Dataset records

┄┄┄┄┄┄┄┄┄┄┄┄┄┄┄┄┄┄┄┄

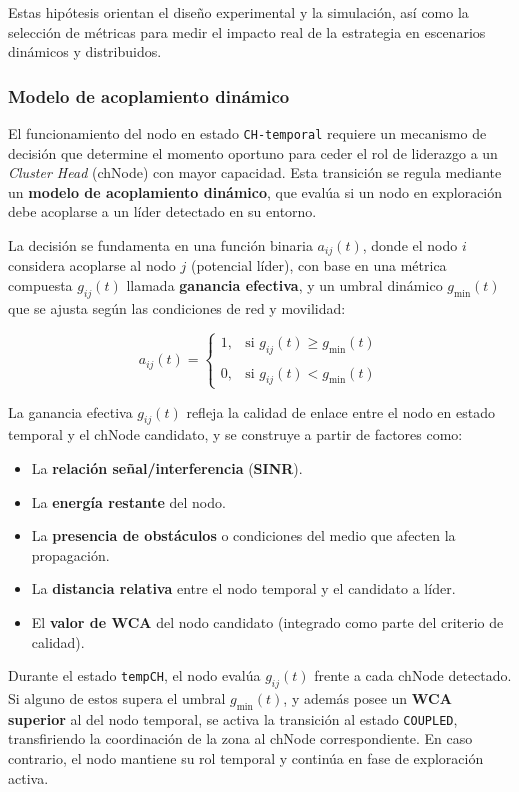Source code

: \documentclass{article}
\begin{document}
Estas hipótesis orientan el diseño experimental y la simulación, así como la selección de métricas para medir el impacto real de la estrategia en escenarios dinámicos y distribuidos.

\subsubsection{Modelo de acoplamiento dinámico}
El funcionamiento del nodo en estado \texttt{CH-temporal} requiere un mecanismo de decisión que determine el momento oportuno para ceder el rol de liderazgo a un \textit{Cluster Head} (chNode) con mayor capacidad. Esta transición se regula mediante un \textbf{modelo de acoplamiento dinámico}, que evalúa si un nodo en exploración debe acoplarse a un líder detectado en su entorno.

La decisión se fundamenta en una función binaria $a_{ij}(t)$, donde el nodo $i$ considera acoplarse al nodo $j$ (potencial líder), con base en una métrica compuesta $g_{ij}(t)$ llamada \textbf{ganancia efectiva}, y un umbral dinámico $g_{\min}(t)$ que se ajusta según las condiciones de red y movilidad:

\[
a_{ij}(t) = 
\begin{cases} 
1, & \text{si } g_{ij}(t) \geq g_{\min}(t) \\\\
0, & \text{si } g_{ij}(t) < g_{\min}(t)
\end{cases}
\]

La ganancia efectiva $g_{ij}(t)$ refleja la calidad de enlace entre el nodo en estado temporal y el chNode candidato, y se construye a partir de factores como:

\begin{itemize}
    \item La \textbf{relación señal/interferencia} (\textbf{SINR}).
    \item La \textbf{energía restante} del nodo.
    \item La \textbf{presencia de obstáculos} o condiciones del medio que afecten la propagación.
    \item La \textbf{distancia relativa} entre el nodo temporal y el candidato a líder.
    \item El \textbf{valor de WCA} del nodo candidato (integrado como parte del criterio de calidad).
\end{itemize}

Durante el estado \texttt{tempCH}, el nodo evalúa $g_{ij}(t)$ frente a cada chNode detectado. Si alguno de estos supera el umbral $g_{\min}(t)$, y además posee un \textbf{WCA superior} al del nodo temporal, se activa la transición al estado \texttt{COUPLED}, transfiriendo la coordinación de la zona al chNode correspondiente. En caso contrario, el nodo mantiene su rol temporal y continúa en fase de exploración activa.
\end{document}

┄┄┄┄┄┄┄┄┄┄┄┄┄┄┄┄┄┄┄┄

**EXERCISE DESCRIPTION**
Copy nothing except the lines from the one holding "El funcionamiento del" through the last line of the data above, and return them exactly.

**ANSWER TO THIS PROBLEM**
El funcionamiento del nodo en estado \texttt{CH-temporal} requiere un mecanismo de decisión que determine el momento oportuno para ceder el rol de liderazgo a un \textit{Cluster Head} (chNode) con mayor capacidad. Esta transición se regula mediante un \textbf{modelo de acoplamiento dinámico}, que evalúa si un nodo en exploración debe acoplarse a un líder detectado en su entorno.

La decisión se fundamenta en una función binaria $a_{ij}(t)$, donde el nodo $i$ considera acoplarse al nodo $j$ (potencial líder), con base en una métrica compuesta $g_{ij}(t)$ llamada \textbf{ganancia efectiva}, y un umbral dinámico $g_{\min}(t)$ que se ajusta según las condiciones de red y movilidad:

\[
a_{ij}(t) = 
\begin{cases} 
1, & \text{si } g_{ij}(t) \geq g_{\min}(t) \\\\
0, & \text{si } g_{ij}(t) < g_{\min}(t)
\end{cases}
\]

La ganancia efectiva $g_{ij}(t)$ refleja la calidad de enlace entre el nodo en estado temporal y el chNode candidato, y se construye a partir de factores como:

\begin{itemize}
    \item La \textbf{relación señal/interferencia} (\textbf{SINR}).
    \item La \textbf{energía restante} del nodo.
    \item La \textbf{presencia de obstáculos} o condiciones del medio que afecten la propagación.
    \item La \textbf{distancia relativa} entre el nodo temporal y el candidato a líder.
    \item El \textbf{valor de WCA} del nodo candidato (integrado como parte del criterio de calidad).
\end{itemize}

Durante el estado \texttt{tempCH}, el nodo evalúa $g_{ij}(t)$ frente a cada chNode detectado. Si alguno de estos supera el umbral $g_{\min}(t)$, y además posee un \textbf{WCA superior} al del nodo temporal, se activa la transición al estado \texttt{COUPLED}, transfiriendo la coordinación de la zona al chNode correspondiente. En caso contrario, el nodo mantiene su rol temporal y continúa en fase de exploración activa.
\end{document}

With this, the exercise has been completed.